A nationwide multi-location multi-resource stochastic programming based energy planning framework

Abstract

With the escalating global energy demands, nations face greater urgency in diversifying their electricity market portfolio with various energy sources. The efficient utilization of these fuel resources necessitates the integrated optimization of the entire energy portfolio. However, the inherent uncertainty of variable renewable energy generators renders traditional deterministic planning models ineffective. Conversely, expansive stochastic models that capture all the complexities of the power generation problem are often computationally intractable.
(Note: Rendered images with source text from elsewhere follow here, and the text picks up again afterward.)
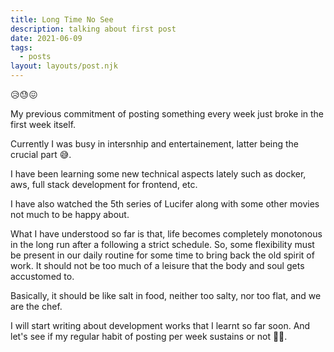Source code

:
 ```yaml
---
title: Long Time No See
description: talking about first post
date: 2021-06-09
tags:
  - posts
layout: layouts/post.njk
---
```



😥😓😖

My previous commitment of posting something every week just broke in the first week itself.

Currently I was busy in intersnhip and entertainement, latter being the crucial part 😅.

I have been learning some new technical aspects lately such as docker, aws, full stack development for frontend, etc.

I have also watched the 5th series of Lucifer along with some other movies not much to be happy about.

What I have understood so far is that, life becomes completely monotonous in the long run after a following a strict schedule. So, some
flexibility must be present in our daily routine for some time to bring back the old spirit of work. It should not be too much of a leisure
that the body and soul gets accustomed to.

Basically, it should be like salt in food, neither too salty, nor too flat, and we are the chef.

I will start writing about development works that I learnt so far soon. And let's see if my regular habit of posting per week sustains or not 🤞🏻.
This paper introduces a scalable energy planning framework tailored for policymakers, which is adaptable to diverse geopolitical contexts, including individual countries, regions, or coalitions formed through energy trade agreements. A two-stage stochastic programming approach, including a scenario-based Benders decomposition method, is employed to achieve computational efficiency. Scenarios for representing parameter uncertainty are developed using a k-means clustering algorithm. An illustrative case study is presented to show the practical application of the proposed framework and its ability to inform policymaking by identifying actionable cost-reduction strategies. The findings underscore the importance of promoting resource coordination and demonstrate the impact of increasing interchange and renewable energy capacity on overall gains. Notably, the study shows the superiority of stochastic optimization over deterministic models in energy planning.